After doing that if you still have issues an important step is to chart out the measurements you're using in the incident to make sure you're seeing what you expect (i.e. there's no issues gathering the data in the first place).
I have charted the measurements to check the Plugins measures are picking the data's/values. But, I can see the average and maximum value is in very low level. Could you please advise how can I fix the threshold value for this. Please refer the attachment.
And also advise, how to fix the threshold values in GB(Not requesting to change it in Unit, Is there any calculations to set the threshold values in GB instead of %) for Used DiskSpace (Disk) and Received Bytes/sec(Network) Measures.cloud-charts.pngvdp-java-charts.png
@James K. As suggested, I have removed the default measure-CPU Total Time and configured with the Plugins Measure-Processor Time in the CPU Utilization rule @03:30 PM IST today. Since 01:30 hours, I haven't seen any hosts has logged the issues. Please see the attachment. plugins-measure-processor-time.pngincident-havent-logged-any-issues.png
Once I revert this @05:15 PM IST, The CPU default measures starts logging the Incidents. Please refer here. default-measures-cpu.png
I'm not sure what is the issue here. I tried twice with Plugins measures- Processor Time_CPU. But, it is not logging any incidents.
Including both monitor results and agent gathered measures is really confusing things - is there any reason you're trying to use a monitor when it seems like you already have agents on those hosts?
Regardless, the only thresholds I've seen in the screenshots you provided for the processor time monitor result measure was 90% - the values in those charts were all well below that so they wouldn't trigger an incident.
@James K. I also suspected the same, Now I created few charts to identify the hosts values. The Incidents are started to log the issues. Please see here.plugins-measure1-0314.png plugins-measure-processor-time-0413.png. But the concern is now, How could I fix the threshold limit? Is there any calculation which will help me fix the threshold values. For default measures, Directly we can set the thresholds has 90% severe and 80% warning. But, For this Plugins measures the values are very low, Which ultimately confusing how to set the limit(for upper severe and upper warning and lower severe) thresholds level. Please advise.
And also advise, Is there any measures to set the Process Availability Incident for this OS servers in system profile level?
I am really not clear on what you're asking. You set the thresholds on the measures being returned by the monitor results which are used in the incidents. You can do this either in the monitor configuration or by editing the measure.
Not sure what process availability incident you're asking about either. These might help:
Thanks for your time, I guess there is a misunderstanding.
Basically the threshold limit 90% works fine for the normal/default CPU usage readings. But in this plugins measure case the readings on average is 12% and the maximum till now it has been recorded as 14%.
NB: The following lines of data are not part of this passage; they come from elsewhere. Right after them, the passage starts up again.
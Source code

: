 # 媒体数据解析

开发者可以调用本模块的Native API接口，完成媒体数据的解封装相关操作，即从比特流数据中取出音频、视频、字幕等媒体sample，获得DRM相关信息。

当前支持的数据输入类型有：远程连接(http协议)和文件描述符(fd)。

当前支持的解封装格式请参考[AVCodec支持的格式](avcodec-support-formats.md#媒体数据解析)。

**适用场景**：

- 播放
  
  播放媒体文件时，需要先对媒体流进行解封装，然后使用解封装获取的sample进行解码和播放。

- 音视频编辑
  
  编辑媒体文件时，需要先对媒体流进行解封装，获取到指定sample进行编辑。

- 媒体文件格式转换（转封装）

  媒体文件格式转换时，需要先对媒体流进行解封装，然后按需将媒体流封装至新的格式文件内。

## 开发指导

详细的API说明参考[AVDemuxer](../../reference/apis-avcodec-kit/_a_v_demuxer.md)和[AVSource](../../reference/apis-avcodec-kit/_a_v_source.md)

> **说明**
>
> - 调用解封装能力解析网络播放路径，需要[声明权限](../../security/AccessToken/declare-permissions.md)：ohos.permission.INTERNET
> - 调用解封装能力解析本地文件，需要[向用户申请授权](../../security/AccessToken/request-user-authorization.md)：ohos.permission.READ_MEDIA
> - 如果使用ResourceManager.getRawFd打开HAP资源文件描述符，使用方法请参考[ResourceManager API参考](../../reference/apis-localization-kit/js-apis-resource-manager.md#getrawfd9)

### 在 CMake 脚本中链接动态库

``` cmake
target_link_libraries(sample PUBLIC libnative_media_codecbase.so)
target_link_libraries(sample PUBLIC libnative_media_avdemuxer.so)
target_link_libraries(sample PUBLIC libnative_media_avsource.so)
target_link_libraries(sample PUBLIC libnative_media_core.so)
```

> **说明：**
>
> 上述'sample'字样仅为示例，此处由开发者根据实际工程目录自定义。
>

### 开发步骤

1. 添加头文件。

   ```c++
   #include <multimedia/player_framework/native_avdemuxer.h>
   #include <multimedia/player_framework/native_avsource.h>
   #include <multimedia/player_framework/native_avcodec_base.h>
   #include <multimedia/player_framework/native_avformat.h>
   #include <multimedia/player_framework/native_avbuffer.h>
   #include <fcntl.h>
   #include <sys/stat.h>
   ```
So the challenge now is to identify the new threshold limit for upper severe(for example set it to 14%) or come up with a calculation to set an ideal threshold limit for these low CPU usage readings.
For better understanding please find the chart attached in here charted-measure-cpu-0414.png, where you can find the values are very less.
No calculation for that, it really depends on what normal is in your systems and at what point you need to be alerted to take action. This varies between systems. So may be fine waiting until 90% and some like to know when it is above 50%. Once you have more data you can take a look at the peaks and base it off of that.
Also just wanted to note, the max and min values you see in the table are based off of the aggregation you have charted (the data points in the chart) not the measurements directly. So the max column in that table is the largest average that was seen in that chart not necesarily the maximum value that was seen overall. For that you'd need to configure the series to be using maximum aggregation in the chart. That can sometimes be confusing.